The concept of the citizen was also defined in relation to another identity-based point of reference, the political nation, an ideal nation that can be seen as the result of representation (Lorente,2010, 31). In one of his law manuals, Coelho da Rocha asserts that the title of citizen should be restricted to the “members of the political community,” that is, those able to occupy elected public positions. In this way, we see that the liberal tradition distinguishes civil rights, which are derived from natural rights, from political rights, which are restricted to those in society who have attained a certain level of wealth and education.5  Furthermore, the concept of the citizen was marked by a political conflict, as the res publica was not composed only of virtuous citizens. For Mouzinho da Silveira, there was also the “criminal” citizen, who asserted “his private good against the public good – either by being a courtier to the Sovereign or by being a courtier to the people” (Silveira, s.a.: 714).

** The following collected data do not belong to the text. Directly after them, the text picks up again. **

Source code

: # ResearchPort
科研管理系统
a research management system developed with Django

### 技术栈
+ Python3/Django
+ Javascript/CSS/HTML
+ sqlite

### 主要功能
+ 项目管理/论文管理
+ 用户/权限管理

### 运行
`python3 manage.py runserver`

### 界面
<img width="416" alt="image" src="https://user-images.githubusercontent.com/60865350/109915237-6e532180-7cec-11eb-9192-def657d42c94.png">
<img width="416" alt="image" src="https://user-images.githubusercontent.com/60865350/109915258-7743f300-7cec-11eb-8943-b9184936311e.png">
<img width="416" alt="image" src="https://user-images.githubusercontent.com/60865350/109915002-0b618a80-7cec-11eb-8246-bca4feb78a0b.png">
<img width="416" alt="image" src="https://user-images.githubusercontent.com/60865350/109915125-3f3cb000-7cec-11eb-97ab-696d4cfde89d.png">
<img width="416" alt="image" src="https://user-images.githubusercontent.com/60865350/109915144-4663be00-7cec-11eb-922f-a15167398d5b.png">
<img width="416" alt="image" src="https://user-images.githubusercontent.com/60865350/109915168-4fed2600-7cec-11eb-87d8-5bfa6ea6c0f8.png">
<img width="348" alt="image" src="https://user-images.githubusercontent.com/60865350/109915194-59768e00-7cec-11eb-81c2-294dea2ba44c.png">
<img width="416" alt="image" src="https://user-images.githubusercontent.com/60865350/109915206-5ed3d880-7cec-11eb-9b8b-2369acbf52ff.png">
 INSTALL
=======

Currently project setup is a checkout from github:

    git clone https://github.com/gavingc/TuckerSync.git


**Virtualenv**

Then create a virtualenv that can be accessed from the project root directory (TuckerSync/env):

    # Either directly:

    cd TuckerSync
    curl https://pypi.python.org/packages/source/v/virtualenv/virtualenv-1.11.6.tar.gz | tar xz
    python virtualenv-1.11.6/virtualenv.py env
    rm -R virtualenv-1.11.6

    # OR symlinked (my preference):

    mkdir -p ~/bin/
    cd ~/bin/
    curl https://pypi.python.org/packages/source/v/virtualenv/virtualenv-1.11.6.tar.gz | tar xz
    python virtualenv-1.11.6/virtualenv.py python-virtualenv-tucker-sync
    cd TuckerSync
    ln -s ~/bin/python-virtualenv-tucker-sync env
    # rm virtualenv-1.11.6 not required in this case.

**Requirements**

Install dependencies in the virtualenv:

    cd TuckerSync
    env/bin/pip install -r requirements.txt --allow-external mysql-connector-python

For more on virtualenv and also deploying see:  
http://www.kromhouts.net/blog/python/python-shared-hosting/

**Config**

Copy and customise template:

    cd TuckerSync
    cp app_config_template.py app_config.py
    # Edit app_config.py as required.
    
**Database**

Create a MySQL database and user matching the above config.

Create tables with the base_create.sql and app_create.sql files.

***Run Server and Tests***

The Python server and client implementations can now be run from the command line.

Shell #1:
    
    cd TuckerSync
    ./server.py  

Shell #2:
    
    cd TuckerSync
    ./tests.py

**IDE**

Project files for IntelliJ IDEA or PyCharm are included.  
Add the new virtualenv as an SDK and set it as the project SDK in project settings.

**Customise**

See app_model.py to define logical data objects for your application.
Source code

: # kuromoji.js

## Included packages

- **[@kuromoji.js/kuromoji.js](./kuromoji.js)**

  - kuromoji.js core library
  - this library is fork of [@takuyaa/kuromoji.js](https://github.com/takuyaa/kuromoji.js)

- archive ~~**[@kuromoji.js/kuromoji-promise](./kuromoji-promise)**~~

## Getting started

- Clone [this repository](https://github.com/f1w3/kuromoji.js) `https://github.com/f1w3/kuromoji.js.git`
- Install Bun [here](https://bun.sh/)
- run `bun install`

Alongside the restrictions on the exercise of citizenship – also evident in the distinction between active citizen and passive citizen, introduced by Sieyès and to be found in the 1826 Constitutional Charter – we find politics as an ideal of virtue. And one of the greatest virtues was patriotism (‘loving the homeland’), which was taken, alongside a respect for religion and obedience to the constitution, to be one of the principal duties of the Portuguese (Art. 19 of the 1822 Constitution). But politics was not all virtue. In the periodical press at the time of the first liberal experiments, there appeared critical references to the “deceitful politics of the Court” (O Compilador, 1821), to “political fanaticism” (Punhal dos Corcundas, 1823) or to “political vices” (O Amigo da Ordem, 1820) (Verdelho, 1981: 182-83).

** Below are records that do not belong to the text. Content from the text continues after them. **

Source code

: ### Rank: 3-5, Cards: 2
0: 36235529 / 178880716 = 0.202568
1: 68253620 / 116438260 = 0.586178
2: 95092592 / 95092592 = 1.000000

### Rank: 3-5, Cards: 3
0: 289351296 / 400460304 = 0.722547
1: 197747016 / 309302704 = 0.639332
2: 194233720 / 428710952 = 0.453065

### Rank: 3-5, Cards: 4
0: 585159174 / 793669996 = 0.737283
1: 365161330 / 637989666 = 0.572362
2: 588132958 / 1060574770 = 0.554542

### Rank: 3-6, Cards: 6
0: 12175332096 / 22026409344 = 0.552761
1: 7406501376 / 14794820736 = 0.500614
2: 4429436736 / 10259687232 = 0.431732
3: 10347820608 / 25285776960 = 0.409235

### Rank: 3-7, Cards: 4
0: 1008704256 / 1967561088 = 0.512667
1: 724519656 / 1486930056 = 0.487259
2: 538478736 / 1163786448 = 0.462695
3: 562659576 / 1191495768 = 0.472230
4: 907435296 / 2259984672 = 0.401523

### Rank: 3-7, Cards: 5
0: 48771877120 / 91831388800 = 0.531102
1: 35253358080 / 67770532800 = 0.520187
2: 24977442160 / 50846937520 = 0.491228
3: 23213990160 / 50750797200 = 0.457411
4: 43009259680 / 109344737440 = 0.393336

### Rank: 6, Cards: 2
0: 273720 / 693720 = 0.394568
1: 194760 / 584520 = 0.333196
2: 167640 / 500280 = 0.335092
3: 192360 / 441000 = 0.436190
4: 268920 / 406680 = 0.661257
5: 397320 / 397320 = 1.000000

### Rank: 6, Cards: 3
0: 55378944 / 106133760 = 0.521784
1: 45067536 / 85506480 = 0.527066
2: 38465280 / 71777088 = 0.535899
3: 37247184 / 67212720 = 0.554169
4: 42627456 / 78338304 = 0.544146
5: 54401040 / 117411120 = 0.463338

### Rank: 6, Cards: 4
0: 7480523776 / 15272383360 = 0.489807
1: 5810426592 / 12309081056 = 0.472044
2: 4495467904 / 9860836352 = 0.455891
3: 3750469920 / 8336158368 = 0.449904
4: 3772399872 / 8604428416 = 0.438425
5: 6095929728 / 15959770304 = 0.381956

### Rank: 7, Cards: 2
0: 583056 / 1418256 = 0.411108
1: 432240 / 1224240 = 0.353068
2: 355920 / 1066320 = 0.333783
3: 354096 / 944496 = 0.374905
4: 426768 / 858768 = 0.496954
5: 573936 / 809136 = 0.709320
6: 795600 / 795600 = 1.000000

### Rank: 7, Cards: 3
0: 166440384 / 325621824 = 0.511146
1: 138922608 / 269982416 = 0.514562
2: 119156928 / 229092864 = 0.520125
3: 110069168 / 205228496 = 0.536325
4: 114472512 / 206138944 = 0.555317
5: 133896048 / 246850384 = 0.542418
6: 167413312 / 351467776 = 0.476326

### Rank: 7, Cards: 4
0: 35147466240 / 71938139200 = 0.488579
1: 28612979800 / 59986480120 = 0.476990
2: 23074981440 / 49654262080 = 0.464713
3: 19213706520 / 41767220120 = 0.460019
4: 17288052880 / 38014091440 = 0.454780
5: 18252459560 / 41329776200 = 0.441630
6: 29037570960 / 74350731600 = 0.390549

At a time when the conflicts between revolution and counter-revolution were very heated, it is not surprising that the very concept of politics should be touched by that confrontation, in an increasing pathos that would lead to the harsh repression of liberals during the reigns of Dom Miguel (1828-34) in Portugal and of Fernando VII in Spain (particularly between 1823 and 1833, after the fall of the three-year-long constitutional regime), and during the civil wars that took place in both Spain and Portugal. We should note the polarized debate between the supporters of Dom Pedro and Dom Miguel, immediately prior to the Portuguese Civil War of 1832-34, on the subject of the legitimacy of each of the possible successors to Dom João VI. On both sides, the proponents were very harsh and each excluded his adversary from the field of politics. Note the terms in which the supporters of liberalism expressed themselves.

The factional politics promoted by the supporters of Dom Miguel, the usurping faction, were regarded very negatively, as not only were they opposed to the national interest, but they were also alien to the very nation itself and to constitutional legality. The ascension to the throne of Dom Miguel by illicit means was regarded in Portugal and in European circles as a “political tragedy,” since the Miguelistas had rebelled against their legitimate king, Dom Pedro (Manifesto dos direitos...: 21).

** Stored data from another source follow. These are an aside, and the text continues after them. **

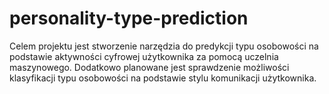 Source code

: # personality-type-prediction

	

Celem projektu jest stworzenie narzędzia do predykcji typu osobowości na podstawie aktywności cyfrowej użytkownika za pomocą uczelnia maszynowego. Dodatkowo planowane jest sprawdzenie możliwości klasyfikacji typu osobowości na podstawie stylu komunikacji użytkownika. 
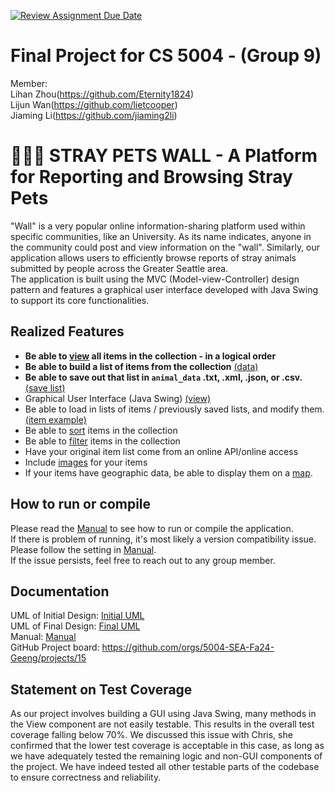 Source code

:[![Review Assignment Due Date](https://classroom.github.com/assets/deadline-readme-button-22041afd0340ce965d47ae6ef1cefeee28c7c493a6346c4f15d667ab976d596c.svg)](https://classroom.github.com/a/IE0ITl4j)
# Final Project for CS 5004 - (Group 9)
Member:  
Lihan Zhou(https://github.com/Eternity1824)  
Lijun Wan(https://github.com/lietcooper)  
Jiaming Li(https://github.com/jiaming2li)


# 🐶🐱🐰 STRAY PETS WALL - A Platform for Reporting and Browsing Stray Pets

"Wall" is a very popular online information-sharing platform used within specific communities, like an University. As its name indicates, anyone in the community could post and view information on the "wall".
Similarly, our application allows users to efficiently browse reports of stray animals submitted by people across the Greater Seattle area.   
The application is built using the MVC (Model-view-Controller) design pattern and features a graphical user interface developed with Java Swing to support its core functionalities.


## Realized Features

* **Be able to [view](Manual/screen_shot/run_main.png) all items in the collection - in a logical order**
* **Be able to build a list of items from the collection** [(data)](data/posted_animals.csv)
* **Be able to save out that list in `animal_data` .txt, .xml, .json, or .csv.** [(save list)](Manual/screen_shot/export.png)
* Graphical User Interface (Java Swing) [(view)](Manual/screen_shot/map_all.jpg)
* Be able to load in lists of items / previously saved lists, and modify them. [(item example)](Manual/screen_shot/animal_list.png)
* Be able to [sort](Manual/screen_shot/sort_by_date.png) items in the collection
* Be able to [filter](Manual/screen_shot/filter_panel.png) items in the collection
* Have your original item list come from an online API/online access
* Include [images](data/image) for your items
* If your items have geographic data, be able to display them on a [map](Manual/screen_shot/map_all.jpg).



## How to run or compile
Please read the [Manual](Manual/Manual.md) to see how to run or compile the application.   
If there is problem of running, it's most likely a version compatibility issue. Please follow the setting in [Manual](Manual/Manual.md).   
If the issue persists, feel free to reach out to any group member.


## Documentation
UML of Initial Design: [Initial UML](DesignDocuments/InitialDesign/InitialDesign.md)  
UML of Final Design: [Final UML](DesignDocuments/FinalDesign.md)  
Manual: [Manual](Manual/Manual.md)  
GitHub Project board: https://github.com/orgs/5004-SEA-Fa24-Geeng/projects/15  



## Statement on Test Coverage
As our project involves building a GUI using Java Swing, many methods in the View component are not easily testable. This results in the overall test coverage falling below 70%.
We discussed this issue with Chris, she confirmed that the lower test coverage is acceptable in this case, as long as we have adequately tested the remaining logic and non-GUI components of the project.
We have indeed tested all other testable parts of the codebase to ensure correctness and reliability.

But it was also in the name of the nation – a nation that was “essentially monarchical” and identified with the Roman Catholic religion and a society composed of estates – that the legitimists rose up against the “democratic faction,”6  which they reduced to a mere military faction, a group of “degenerate Portuguese’, alienated from the body of the nation. For the liberals, by contrast, the nation was a self-determined political principle conceived as a whole, having an autonomous will (Matos, 2008: 116-117). Thus, both the liberal and the absolutist camps employed a contested notion of European politics within the scope of which national politics operated.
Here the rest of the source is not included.